La grave crisi causata dalla pandemia ha riportato al centro della discussione politica le riforme necessarie per Italia. C’è da sperare che la discussione non si focalizzi solo su cosa ci chiede l’Ue per prestarci un po’ di soldi, ma possa concentrarsi su cosa veramente serve al nostro Bel Paese. E riforme come quelle del sistema fiscale, giudiziario e della burocrazia servono in primo luogo a noi cittadini, prima che a Bruxelles.
La storia ha già ampiamente dimostrato come tocchi a noi farle, senza aspettare l’intervento del Carabiniere europeo, che si comporta spesso come il Gatto e la Volpe, per rimanere con Collodi. Tanto più che in vista non c’è nessuna Fata, né Turchina, né Gialla, né Rossa.
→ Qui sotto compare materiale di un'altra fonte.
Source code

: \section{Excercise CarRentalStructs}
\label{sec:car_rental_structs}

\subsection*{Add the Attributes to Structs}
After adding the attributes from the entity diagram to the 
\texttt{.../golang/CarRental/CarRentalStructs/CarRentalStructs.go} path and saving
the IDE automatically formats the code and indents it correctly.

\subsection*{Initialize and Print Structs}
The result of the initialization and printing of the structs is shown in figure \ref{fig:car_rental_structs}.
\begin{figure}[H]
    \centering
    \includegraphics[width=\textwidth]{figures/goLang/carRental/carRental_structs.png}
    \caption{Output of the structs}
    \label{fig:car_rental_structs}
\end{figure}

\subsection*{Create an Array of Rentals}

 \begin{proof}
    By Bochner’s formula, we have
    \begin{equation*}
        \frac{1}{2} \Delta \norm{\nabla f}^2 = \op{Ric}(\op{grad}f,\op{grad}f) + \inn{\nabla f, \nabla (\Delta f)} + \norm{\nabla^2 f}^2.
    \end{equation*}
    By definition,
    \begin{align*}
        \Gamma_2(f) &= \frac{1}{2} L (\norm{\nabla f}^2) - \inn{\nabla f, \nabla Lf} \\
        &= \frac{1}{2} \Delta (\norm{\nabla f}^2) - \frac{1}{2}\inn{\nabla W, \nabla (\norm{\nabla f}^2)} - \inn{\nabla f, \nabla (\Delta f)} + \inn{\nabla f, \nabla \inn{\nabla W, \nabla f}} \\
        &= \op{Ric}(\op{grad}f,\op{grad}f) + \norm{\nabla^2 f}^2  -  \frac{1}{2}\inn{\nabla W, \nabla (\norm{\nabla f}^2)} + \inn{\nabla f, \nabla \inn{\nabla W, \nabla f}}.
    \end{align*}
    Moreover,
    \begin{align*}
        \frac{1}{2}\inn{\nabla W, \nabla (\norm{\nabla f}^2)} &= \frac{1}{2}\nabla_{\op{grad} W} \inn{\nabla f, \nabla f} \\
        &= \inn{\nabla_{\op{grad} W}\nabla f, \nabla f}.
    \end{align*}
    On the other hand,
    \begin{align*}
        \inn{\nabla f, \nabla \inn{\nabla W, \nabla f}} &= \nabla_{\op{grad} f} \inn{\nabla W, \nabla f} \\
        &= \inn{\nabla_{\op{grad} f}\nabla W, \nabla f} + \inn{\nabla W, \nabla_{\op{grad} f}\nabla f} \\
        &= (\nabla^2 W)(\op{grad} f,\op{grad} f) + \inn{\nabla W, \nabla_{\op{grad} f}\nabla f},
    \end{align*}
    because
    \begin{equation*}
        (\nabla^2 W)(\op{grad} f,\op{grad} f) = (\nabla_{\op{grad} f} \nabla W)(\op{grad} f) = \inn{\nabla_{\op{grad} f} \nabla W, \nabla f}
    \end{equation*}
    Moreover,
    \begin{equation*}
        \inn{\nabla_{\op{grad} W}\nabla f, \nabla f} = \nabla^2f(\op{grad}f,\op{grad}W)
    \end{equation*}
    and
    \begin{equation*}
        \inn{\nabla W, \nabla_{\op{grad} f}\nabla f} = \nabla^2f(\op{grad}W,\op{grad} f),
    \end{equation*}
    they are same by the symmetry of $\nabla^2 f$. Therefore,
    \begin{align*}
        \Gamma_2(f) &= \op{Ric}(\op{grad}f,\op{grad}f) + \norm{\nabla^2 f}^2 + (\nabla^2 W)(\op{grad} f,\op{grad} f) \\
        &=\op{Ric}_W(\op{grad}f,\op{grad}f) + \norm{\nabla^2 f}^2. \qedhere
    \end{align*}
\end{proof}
L’esperienza mostra anche che in una situazione grave come l’attuale interventi a “spizzichi e bocconi” finiscono per aggravare il problema invece di risolverlo. Un aiuto a un approccio corretto potrebbe venire dallo strumento di gestione aziendale definito zero-based budgeting, che prevede che la costruzione del bilancio preventivo parta da zero, cioè ex novo, non basandosi sul pregresso. Questo approccio richiede la definizione accurata degli obiettivi che si vogliono raggiungere, la loro tempistica, i costi necessari e la loro allocazione. Un’analisi costi e ricavi che potrebbe perfino rimettere in discussione il punto di partenza.
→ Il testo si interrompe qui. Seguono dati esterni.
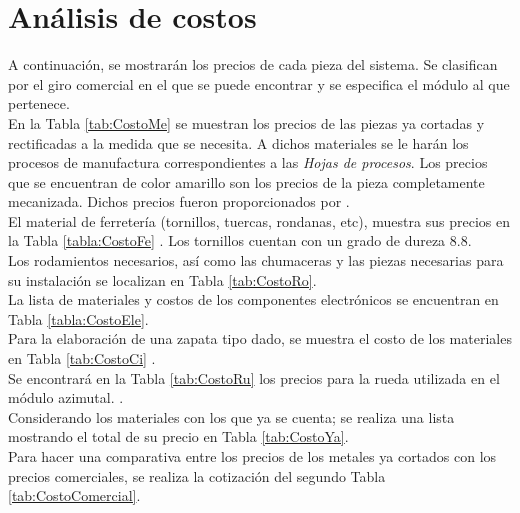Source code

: \newpage
\section{Análisis de costos}

A continuación, se mostrarán los precios de cada pieza del sistema. Se clasifican por el giro comercial en el que se puede encontrar y se especifica el módulo al que pertenece.\\

En la Tabla \ref{tab:CostoMe} se muestran los precios de las piezas ya cortadas y rectificadas a la medida que se necesita. A dichos materiales se le harán los procesos de manufactura correspondientes a las \textit{Hojas de procesos}. Los precios que se encuentran de color amarillo son los precios de la pieza completamente mecanizada. Dichos precios fueron proporcionados por \cite{Metal}.\\

El material de ferretería (tornillos, tuercas, rondanas, etc), muestra sus precios en la Tabla \ref{tabla:CostoFe} \cite{Toledo}. Los tornillos cuentan con un grado de dureza 8.8. \\

Los rodamientos necesarios, así como las chumaceras y las piezas necesarias para su instalación se localizan en Tabla  \ref{tab:CostoRo}.\\

La lista de materiales y costos de los componentes electrónicos se encuentran en Tabla \ref{tabla:CostoEle}.\\

Para la elaboración de una zapata tipo dado, se muestra el costo de los materiales en Tabla \ref{tab:CostoCi} \cite{Zapatita}. \\

Se encontrará en la Tabla \ref{tab:CostoRu} los precios para la rueda utilizada en el módulo azimutal. \cite{Ruedas}.\\

Considerando los materiales con los que ya se cuenta; se realiza una lista mostrando el total de su precio en Tabla  \ref{tab:CostoYa}.\\

Para hacer una comparativa entre los precios de los metales ya cortados con los precios comerciales, se realiza la cotización del segundo Tabla \ref{tab:CostoComercial}\cite{Metal}.\\
\newpage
Un approccio, quindi, ben diverso da quello normale nella Pubblica amministrazione, ma anche di molte aziende, che richiede senza dubbio strumenti tecnici non sempre semplici. Tuttavia, il punto principale è che un tale processo può solo partire dall’alto, cosa difficile anche in un’azienda privata, in quanto mette in discussione assetti ormai definiti, poteri settoriali acquisiti, interessi di parte. Soprattutto, mette in gioco le capacità di leadership e di assunzione di responsabilità, senza le quali si rischia solo uno sterile esercizio accademico o propagandistico. Vengono alla mente le varie e inutilizzate spending review o l’ormai dimenticata esperienza del ministero per la Semplificazione normativa del governo Berlusconi dal 2008 al 2011.
Il metodo delineato non dovrebbe limitarsi alla sola stesura dei budget di spesa, ma estendersi a tutto il processo di riforma della Pubblica amministrazione. Si scoprirebbe, tra l’altro, che i problemi non partono dalle mancanze dei burocrati, talvolta anche rilevanti, ma risalgono a chi detiene le responsabilità ultime. Viene subito da pensare al potere esecutivo, ma il governo, cui si può addebitare buona parte del problema, è responsabile dell’esecuzione: il problema ha origine nel Parlamento, cuore del nostro sistema di democrazia parlamentare.
Per il buon funzionamento di un sistema è necessario che il complesso delle leggi e delle norme sia lineare, cioè non contraddittorio al suo interno, e facilmente comprensibile per chi deve utilizzarlo. Non sembra essere questa la nostra situazione, con leggi numerose, spesso sovrapposte, difficili da capire per gli stessi addetti ai lavori. Una responsabilità questa che è esclusivamente dei parlamentari, che sembrano spesso considerare una legge come luogo di contemperamento dei rispettivi interessi di parte, invece che l’emanazione di regole per il convivere civile in vista del raggiungimento del bene comune.
Questo giudizio trova riscontro non solo nella proliferazione e nell’oscurità semantica delle nostre leggi, ma anche per l’apparente sostanziale disinteresse sulla reale possibilità di applicazione delle leggi una volta approvate. È l’endemico problema dei decreti attuativi, senza i quali le leggi restano lettera morta: nel nostro Paese è “normale” che centinaia di leggi rimangano inapplicabili per la mancanza dei relativi decreti. Nella loro redazione sono centrali i tecnici dei vari ministeri, ma rimane in capo ai parlamentari la responsabilità ultima che i decreti vengano emanati e siano aderenti alla sostanza della legge.
Un altro elemento di instabilità è dato dai decreti legge, che hanno spesso assunto la veste di legislazione parallela del governo e non una modalità di azione necessaria di fronte a situazioni di emergenza che non sopporterebbero i tempi parlamentari. La XVIII legislatura, iniziata nel marzo 2018, a maggio 2020 ha prodotto 110 leggi, di cui 40 di conversione di decreti leggi e 70 leggi ordinarie, a riprova di quanto detto sopra.
Le riforme sono ormai indispensabili, ma saranno difficilmente attuabili se il medico non comincerà a curare se stesso.